TASK GOAL: Restate word for word the lines in the listing below, starting at the line containing "- Secure memory for password storage" and ending at the line containing "- Anti-tampering mechanisms", both included; leave out the rest.

MATERIAL FOR THIS EXERCISE:
☆ ☆ ☆ ☆

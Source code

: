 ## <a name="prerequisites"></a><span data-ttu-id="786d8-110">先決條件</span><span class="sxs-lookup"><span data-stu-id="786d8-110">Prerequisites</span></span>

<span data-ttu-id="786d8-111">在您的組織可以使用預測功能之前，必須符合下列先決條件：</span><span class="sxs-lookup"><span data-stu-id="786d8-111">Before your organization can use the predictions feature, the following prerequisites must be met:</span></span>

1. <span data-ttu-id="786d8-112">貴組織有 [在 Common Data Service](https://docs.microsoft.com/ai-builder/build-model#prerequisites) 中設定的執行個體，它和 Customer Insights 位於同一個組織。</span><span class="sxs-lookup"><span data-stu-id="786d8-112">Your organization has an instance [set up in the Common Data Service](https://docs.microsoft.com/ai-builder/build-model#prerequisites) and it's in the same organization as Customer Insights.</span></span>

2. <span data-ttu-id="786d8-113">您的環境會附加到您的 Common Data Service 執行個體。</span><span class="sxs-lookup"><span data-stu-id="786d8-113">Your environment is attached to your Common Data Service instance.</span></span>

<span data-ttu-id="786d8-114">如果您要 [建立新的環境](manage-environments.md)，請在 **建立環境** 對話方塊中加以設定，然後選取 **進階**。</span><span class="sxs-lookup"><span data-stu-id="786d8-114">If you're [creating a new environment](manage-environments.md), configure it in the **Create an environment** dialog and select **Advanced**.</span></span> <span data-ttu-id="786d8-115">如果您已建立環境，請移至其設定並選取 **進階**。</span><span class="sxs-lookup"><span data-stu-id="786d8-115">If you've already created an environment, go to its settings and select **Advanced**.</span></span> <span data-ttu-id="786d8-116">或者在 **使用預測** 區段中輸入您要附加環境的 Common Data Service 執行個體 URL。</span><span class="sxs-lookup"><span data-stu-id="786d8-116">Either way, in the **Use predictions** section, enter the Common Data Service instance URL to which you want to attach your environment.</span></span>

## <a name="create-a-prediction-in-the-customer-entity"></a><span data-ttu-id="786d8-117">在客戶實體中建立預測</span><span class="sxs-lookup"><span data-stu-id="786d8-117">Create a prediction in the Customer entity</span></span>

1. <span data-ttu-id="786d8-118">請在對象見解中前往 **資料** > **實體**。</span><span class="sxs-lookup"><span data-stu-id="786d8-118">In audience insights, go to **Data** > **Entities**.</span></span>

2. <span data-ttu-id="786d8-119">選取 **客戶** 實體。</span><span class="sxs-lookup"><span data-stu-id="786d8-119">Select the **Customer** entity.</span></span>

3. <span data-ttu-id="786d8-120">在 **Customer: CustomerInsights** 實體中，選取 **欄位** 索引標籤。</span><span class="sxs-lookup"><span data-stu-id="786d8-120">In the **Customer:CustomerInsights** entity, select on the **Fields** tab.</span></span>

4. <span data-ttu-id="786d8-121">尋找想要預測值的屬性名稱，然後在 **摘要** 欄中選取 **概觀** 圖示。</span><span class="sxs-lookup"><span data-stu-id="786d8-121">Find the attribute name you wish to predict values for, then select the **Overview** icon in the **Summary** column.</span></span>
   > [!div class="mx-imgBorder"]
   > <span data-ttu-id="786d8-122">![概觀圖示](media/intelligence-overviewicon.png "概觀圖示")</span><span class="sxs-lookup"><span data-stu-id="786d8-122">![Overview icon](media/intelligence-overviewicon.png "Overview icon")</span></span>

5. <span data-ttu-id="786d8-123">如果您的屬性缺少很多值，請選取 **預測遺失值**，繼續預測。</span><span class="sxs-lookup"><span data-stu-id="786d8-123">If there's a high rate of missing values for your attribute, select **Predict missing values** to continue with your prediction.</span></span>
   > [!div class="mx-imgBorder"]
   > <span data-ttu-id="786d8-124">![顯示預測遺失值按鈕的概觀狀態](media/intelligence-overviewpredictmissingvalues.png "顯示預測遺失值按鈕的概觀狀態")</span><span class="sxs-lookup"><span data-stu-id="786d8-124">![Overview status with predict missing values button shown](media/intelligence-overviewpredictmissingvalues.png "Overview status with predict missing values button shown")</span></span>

☆ ☆ ☆ ☆

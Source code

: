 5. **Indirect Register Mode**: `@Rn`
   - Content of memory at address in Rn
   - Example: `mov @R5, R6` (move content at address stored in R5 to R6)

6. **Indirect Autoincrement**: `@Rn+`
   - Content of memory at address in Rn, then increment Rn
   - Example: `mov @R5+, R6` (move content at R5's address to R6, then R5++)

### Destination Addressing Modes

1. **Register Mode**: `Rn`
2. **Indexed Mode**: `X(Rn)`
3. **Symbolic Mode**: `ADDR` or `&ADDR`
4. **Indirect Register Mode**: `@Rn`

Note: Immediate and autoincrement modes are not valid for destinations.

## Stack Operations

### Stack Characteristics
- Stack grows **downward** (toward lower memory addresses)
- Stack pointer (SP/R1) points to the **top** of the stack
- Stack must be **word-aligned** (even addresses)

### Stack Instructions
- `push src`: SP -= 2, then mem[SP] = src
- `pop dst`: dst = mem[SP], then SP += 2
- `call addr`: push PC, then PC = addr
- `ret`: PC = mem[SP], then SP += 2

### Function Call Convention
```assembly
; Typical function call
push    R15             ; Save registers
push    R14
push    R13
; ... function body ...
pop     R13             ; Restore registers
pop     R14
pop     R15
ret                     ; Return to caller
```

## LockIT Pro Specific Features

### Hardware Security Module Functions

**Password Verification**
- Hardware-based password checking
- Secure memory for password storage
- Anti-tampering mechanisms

☆ ☆ ☆ ☆

PROBLEM SOLUTION:
- Secure memory for password storage
- Anti-tampering mechanisms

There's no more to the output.